Loading Data into a DataFrame Using Schema Inference

If you do not know the schema of the data, you can use schema inference to load data into a DataFrame. This section describes how to use schema inference and restrictions that apply

When you do not specify a schema or a type when loading data, schema inference triggers automatically. The HPE Ezmeral Data Fabric Database OJAI Connector for Apache Spark internally samples documents from the HPE Ezmeral Data Fabric Database JSON table and determines a schema based on that data sample. By default, the sample size is 1000 documents. Alternatively, you can specify a sample size parameter. The parameter is optional in the loadFromMapRDB call and is named sampleSize. The following example specifies using a sample size of 100 documents:

import org.apache.spark.sql.SparkSession
import com.mapr.db.spark.sql._

val df = sparkSession.loadFromMapRDB(tableName, sampleSize : 100)
import com.mapr.db.spark.sql.api.java.MapRDBJavaSession;
import org.apache.spark.sql.SparkSession;
          
MapRDBJavaSession maprSession = new MapRDBJavaSession(spark);
Dataset<Row> df = maprSession.loadFromMapRDB(tableName, 100);
from pyspark.sql import SparkSession 
          
df = spark.loadFromMapRDB(table_name, 100)
IMPORTANT Because schema inference relies on data sampling, it is non-deterministic. It is not well suited for production use where you need predictable results. Inferring schema results in reading sample rows from the table, hence execution time varies with number of rows in the source table.

Sampling Using Reader Functions

An alternative to sampling data using the loadFromMapRDB call is to use reader functions.

To use the DataFrame reader function (for Scala only), call the following methods:

val df = sparkSession.read.maprdb(tableName)

To use the reader function with basic Spark, call the read function on a SQLContext object as follows:

import org.apache.spark.sql.SQLContext
            
val df = sqlContext.read.format("com.mapr.db.spark.sql")
         .option("tableName", <table-name>)
         .option("sampleSize", 100).load()
import org.apache.spark.sql.SQLContext;
            
Dataset<Row> df = sqlContext.read()
                  .format("com.mapr.db.spark.sql")
                  .option("tableName", <table-name>).load();
from pyspark.sql import SQLContext
            
df = sql_context.read\
     .format("com.mapr.db.spark.sql.DefaultSource")\
     .option("tableName", <table-name>).load()

Type Conflict Resolution When Sampling

When sampling data during schema inference, you might encounter conflicting value types within a field. The connector uses the following rules to resolve type conflicts:

  • If the two conflicting types are each one of the following, the resolved type is the wider of the two types:
    • ByteType
    • ShortType
    • IntegerType
    • LongType
    • FloatType
    • DoubleType

    The type list above is arranged in increasing order of width. For example, if one document contains a field of type ByteType and the other contains a field of type FloatType, the resultant type is FloatType.

  • If one of the types is DecimalType, then the resultant type is DecimalType, if and only if DecimalType is the wider of the two types.
  • If the two types are StructType, each with different fields, then the resultant type is a new StructType that contains all the fields in each StructType.
  • If the two types are ArrayType, each with different element types, then the resultant type is a new ArrayType where the type of the elements in the array is resolved using the aforementioned rules.
  • If none of the above rules can be used for resolving type conflicts, then during data conversion, the load reports a ConflictType exception.
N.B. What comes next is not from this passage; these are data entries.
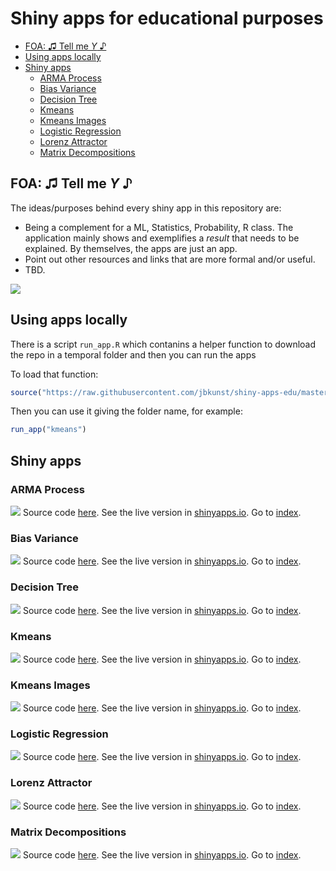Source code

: Shiny apps for educational purposes
================

- [FOA: ♫ Tell me *Y* ♪](#foa--tell-me-y-)
- [Using apps locally](#using-apps-locally)
- [Shiny apps](#shiny-apps)
  - [ARMA Process](#arma-process)
  - [Bias Variance](#bias-variance)
  - [Decision Tree](#decision-tree)
  - [Kmeans](#kmeans)
  - [Kmeans Images](#kmeans-images)
  - [Logistic Regression](#logistic-regression)
  - [Lorenz Attractor](#lorenz-attractor)
  - [Matrix Decompositions](#matrix-decompositions)

## FOA: ♫ Tell me *Y* ♪

The ideas/purposes behind every shiny app in this repository are:

- Being a complement for a ML, Statistics, Probability, R class. The
  application mainly shows and exemplifies a *result* that needs to be
  explained. By themselves, the apps are just an app.
- Point out other resources and links that are more formal and/or
  useful.
- TBD.

![](screenshots.gif)

## Using apps locally

There is a script `run_app.R` which contanins a helper function to
download the repo in a temporal folder and then you can run the apps

To load that function:

``` r
source("https://raw.githubusercontent.com/jbkunst/shiny-apps-edu/master/run_app.R")
```

Then you can use it giving the folder name, for example:

``` r
run_app("kmeans")
```

## Shiny apps

### ARMA Process

![](arma-process/screenshot.png) Source code [here](/arma-process). See
the live version in
[shinyapps.io](https://jbkunst.shinyapps.io/arma-process). Go to
[index](#shiny-apps-for-educational-purposes).

### Bias Variance

![](bias-variance/screenshot.png) Source code [here](/bias-variance).
See the live version in
[shinyapps.io](https://jbkunst.shinyapps.io/bias-variance). Go to
[index](#shiny-apps-for-educational-purposes).

### Decision Tree

![](decision-tree/screenshot.png) Source code [here](/decision-tree).
See the live version in
[shinyapps.io](https://jbkunst.shinyapps.io/decision-tree). Go to
[index](#shiny-apps-for-educational-purposes).

### Kmeans

![](kmeans/screenshot.png) Source code [here](/kmeans). See the live
version in [shinyapps.io](https://jbkunst.shinyapps.io/kmeans). Go to
[index](#shiny-apps-for-educational-purposes).

### Kmeans Images

![](kmeans-images/screenshot.png) Source code [here](/kmeans-images).
See the live version in
[shinyapps.io](https://jbkunst.shinyapps.io/kmeans-images). Go to
[index](#shiny-apps-for-educational-purposes).

### Logistic Regression

![](logistic-regression/screenshot.png) Source code
[here](/logistic-regression). See the live version in
[shinyapps.io](https://jbkunst.shinyapps.io/logistic-regression). Go to
[index](#shiny-apps-for-educational-purposes).

### Lorenz Attractor

![](lorenz-attractor/screenshot.png) Source code
[here](/lorenz-attractor). See the live version in
[shinyapps.io](https://jbkunst.shinyapps.io/lorenz-attractor). Go to
[index](#shiny-apps-for-educational-purposes).

### Matrix Decompositions

![](matrix-decompositions/screenshot.png) Source code
[here](/matrix-decompositions). See the live version in
[shinyapps.io](https://jbkunst.shinyapps.io/matrix-decompositions). Go
to [index](#shiny-apps-for-educational-purposes).
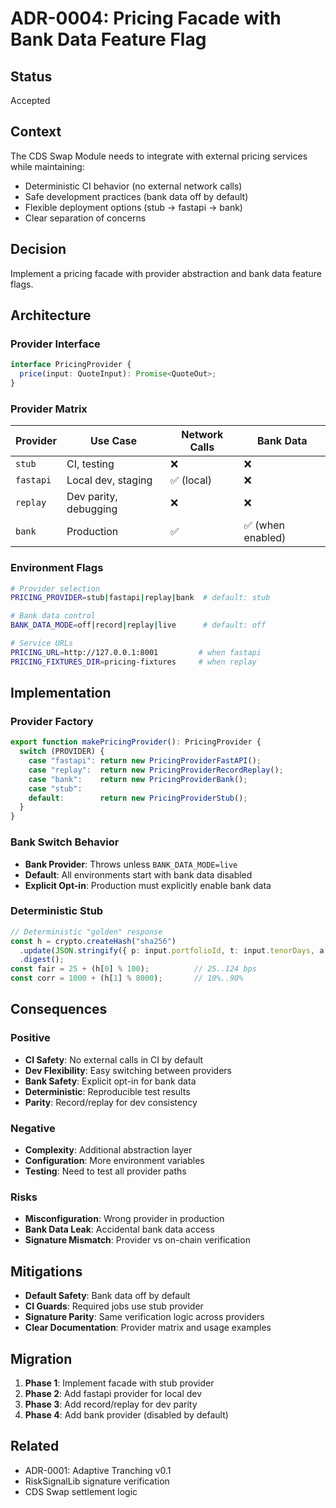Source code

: # ADR-0004: Pricing Facade with Bank Data Feature Flag

## Status
Accepted

## Context
The CDS Swap Module needs to integrate with external pricing services while maintaining:
- Deterministic CI behavior (no external network calls)
- Safe development practices (bank data off by default)
- Flexible deployment options (stub → fastapi → bank)
- Clear separation of concerns

## Decision
Implement a pricing facade with provider abstraction and bank data feature flags.

## Architecture

### Provider Interface
```typescript
interface PricingProvider {
  price(input: QuoteInput): Promise<QuoteOut>;
}
```

### Provider Matrix
| Provider | Use Case | Network Calls | Bank Data |
|----------|----------|---------------|-----------|
| `stub` | CI, testing | ❌ | ❌ |
| `fastapi` | Local dev, staging | ✅ (local) | ❌ |
| `replay` | Dev parity, debugging | ❌ | ❌ |
| `bank` | Production | ✅ | ✅ (when enabled) |

### Environment Flags
```bash
# Provider selection
PRICING_PROVIDER=stub|fastapi|replay|bank  # default: stub

# Bank data control
BANK_DATA_MODE=off|record|replay|live      # default: off

# Service URLs
PRICING_URL=http://127.0.0.1:8001         # when fastapi
PRICING_FIXTURES_DIR=pricing-fixtures     # when replay
```

## Implementation

### Provider Factory
```typescript
export function makePricingProvider(): PricingProvider {
  switch (PROVIDER) {
    case "fastapi": return new PricingProviderFastAPI();
    case "replay":  return new PricingProviderRecordReplay();
    case "bank":    return new PricingProviderBank();
    case "stub":
    default:        return new PricingProviderStub();
  }
}
```

### Bank Switch Behavior
- **Bank Provider**: Throws unless `BANK_DATA_MODE=live`
- **Default**: All environments start with bank data disabled
- **Explicit Opt-in**: Production must explicitly enable bank data

### Deterministic Stub
```typescript
// Deterministic "golden" response
const h = crypto.createHash("sha256")
  .update(JSON.stringify({ p: input.portfolioId, t: input.tenorDays, a: input.asOf }))
  .digest();
const fair = 25 + (h[0] % 100);          // 25..124 bps
const corr = 1000 + (h[1] % 8000);       // 10%..90%
```

## Consequences

### Positive
- **CI Safety**: No external calls in CI by default
- **Dev Flexibility**: Easy switching between providers
- **Bank Safety**: Explicit opt-in for bank data
- **Deterministic**: Reproducible test results
- **Parity**: Record/replay for dev consistency

### Negative
- **Complexity**: Additional abstraction layer
- **Configuration**: More environment variables
- **Testing**: Need to test all provider paths

### Risks
- **Misconfiguration**: Wrong provider in production
- **Bank Data Leak**: Accidental bank data access
- **Signature Mismatch**: Provider vs on-chain verification

## Mitigations
- **Default Safety**: Bank data off by default
- **CI Guards**: Required jobs use stub provider
- **Signature Parity**: Same verification logic across providers
- **Clear Documentation**: Provider matrix and usage examples

## Migration
1. **Phase 1**: Implement facade with stub provider
2. **Phase 2**: Add fastapi provider for local dev
3. **Phase 3**: Add record/replay for dev parity
4. **Phase 4**: Add bank provider (disabled by default)

## Related
- ADR-0001: Adaptive Tranching v0.1
- RiskSignalLib signature verification
- CDS Swap settlement logic

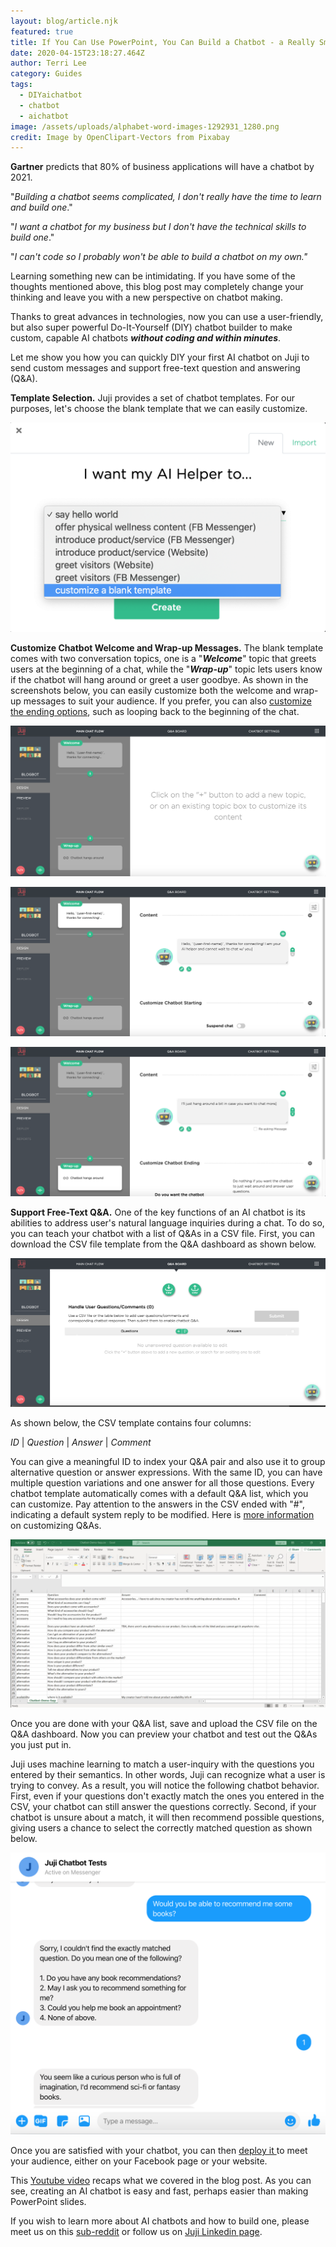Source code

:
 ```yaml
---
layout: blog/article.njk
featured: true
title: If You Can Use PowerPoint, You Can Build a Chatbot - a Really Smart One
date: 2020-04-15T23:18:27.464Z
author: Terri Lee
category: Guides
tags:
  - DIYaichatbot
  - chatbot
  - aichatbot
image: /assets/uploads/alphabet-word-images-1292931_1280.png
credit: Image by OpenClipart-Vectors from Pixabay
---
```

**Gartner** predicts that 80% of business applications will have a chatbot by 2021. 

"*Building a chatbot seems complicated, I don't really have the time to learn and build one*."

"*I want a chatbot for my business but I don't have the technical skills to build one*." 

"*I can't code so I probably won't be able to build a chatbot on my own."*

Learning something new can be intimidating. If you have some of the thoughts mentioned above, this blog post may completely change your thinking and leave you with a new perspective on chatbot making. 

Thanks to great advances in technologies, now you can use a user-friendly, but also super powerful Do-It-Yourself (DIY) chatbot builder to make custom, capable AI chatbots ***without coding and within minutes***.

Let me show you how you can quickly DIY your first AI chatbot on Juji to send custom messages and support free-text question and answering (Q&A). 

**Template Selection.** Juji provides a set of chatbot templates. For our purposes, let's choose the blank template that we can easily customize. 

![Template Selection Screenshot](/assets/uploads/blanktemplate.png "AI Helper Templates")

**Customize Chatbot Welcome and Wrap-up Messages.** The blank template comes with two conversation topics, one is a "***Welcome***" topic that greets users at the beginning of a chat, while the "***Wrap-up***" topic lets users know if the chatbot will hang around or greet a user goodbye. As shown in the screenshots below, you can easily customize both the welcome and wrap-up messages to suit your audience. If you prefer, you can also [customize the ending options](https://docs.juji.io/design/), such as looping back to the beginning of the chat. 

![Welcome and Wrap-up messages shown on the starting page.](/assets/uploads/startingscreen.png "Blank Template Starting Page")

![Image of the Welcome message editor.](/assets/uploads/welcomegreeting.png "Welcome Message Editor")

![Image of the Wrap-Up message editor.](/assets/uploads/wrapupgreeting.png "Wrap-Up Message Editor")

**Support Free-Text Q&A.** One of the key functions of an AI chatbot is its abilities to address user's natural language inquiries during a chat. To do so, you can teach your chatbot with a list of Q&As in a CSV file. First, you can download the CSV file template from the Q&A dashboard as shown below.

![On the Q&A Board, you can use the CSV download and upload buttons to download and upload CSV file. You can also directly add or edit Q&As in the displayed table. ](/assets/uploads/q-aboard.png "Q&A Board")

As shown below, the CSV template contains four columns:  

*ID*  | *Question* | *Answer* | *Comment*

You can give a meaningful ID to index your Q&A pair and also use it to group alternative question or answer expressions. With the same ID, you can have multiple question variations and one answer for all those questions. Every chatbot template automatically comes with a default Q&A list, which you can customize. Pay attention to the answers in the CSV ended with "#", indicating a default system reply to be modified. Here is [more information](https://docs.juji.io/design/#customize-qa-and-fallback) on customizing Q&As. 

![A closer look at the formatting of the CSV file.](/assets/uploads/jujicsv.png "Example of a CSV Template Downloaded from the Q&A Board")

Once you are done with your Q&A list, save and upload the CSV file on the Q&A dashboard. Now you can preview your chatbot and test out the Q&As you just put in. 

Juji uses machine learning to match a user-inquiry with the questions you entered by their semantics. In other words, Juji can recognize what a user is trying to convey. As a result, you will notice the following chatbot behavior. First, even if your questions don't exactly match the ones you entered in the CSV, your chatbot can still answer the questions correctly. Second, if your chatbot is unsure about a match, it will then recommend possible questions, giving users a chance to select the correctly matched question as shown below.  

![Chatbot recommends a list of questions based on a user's question for the user to choose from.](/assets/uploads/questionrecommendation3.png "Question Recommendation")

Once you are satisfied with your chatbot, you can then [deploy it ](https://docs.juji.io/release/)to meet your audience, either on your Facebook page or your website.  

This [Youtube video](https://www.youtube.com/watch?v=XkI9c4iBwl8) recaps what we covered in the blog post. As you can see, creating an AI chatbot is easy and fast, perhaps easier than making PowerPoint slides. 

 If you wish to learn more about AI chatbots and how to build one, please meet us on this [sub-reddit](https://www.reddit.com/r/DIY_AI_Chatbot/) or follow us on [Juji Linkedin page](https://www.linkedin.com/company/juji).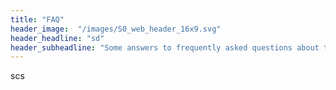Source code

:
 ```yaml
--- 
title: "FAQ" 
header_image:  "/images/S0_web_header_16x9.svg"
header_headline: "sd"
header_subheadline: "Some answers to frequently asked questions about the suburb zero ACT plan."
---  
```


scs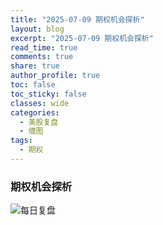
 ```yaml
---
title: "2025-07-09 期权机会探析"
layout: blog
excerpt: "2025-07-09 期权机会探析"
read_time: true
comments: true
share: true
author_profile: true
toc: false
toc_sticky: false
classes: wide
categories:
  - 美股复盘
  - 缠图
tags:
  - 期权
---
```

### 期权机会探析
![每日复盘](https://image.olim.cc/2025/2025-07-09-期权机会探究.jpg)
Suppose Name contains String values in some rows and a map with first_name and last_name as nested fields in other rows. During schema inference, the conflict resolution logic encounters two different types for the same field, StringType and MapType. It will note the conflict and return a ConflictType exception later when converting the data during the load.

By default, conflict exceptions occur during data conversion. To change this so that the exception is returned during the conflict resolution stage, set the FailOnConflict option to true :

val df = spark.read.maprdb(<tableName>, Map("sampleSize" -> 100, "FailOnConflict" -> true))

Invalid Schemas

When using schema inference, missing and extra fields are resolved in the following ways:

  • If a field in the inferred schema is missing in the HPE Ezmeral Data Fabric Database JSON document, the field is set to null.
  • If there are fields in a HPE Ezmeral Data Fabric Database JSON document that are not in the inferred schema, the load returns an InvalidSchema exception.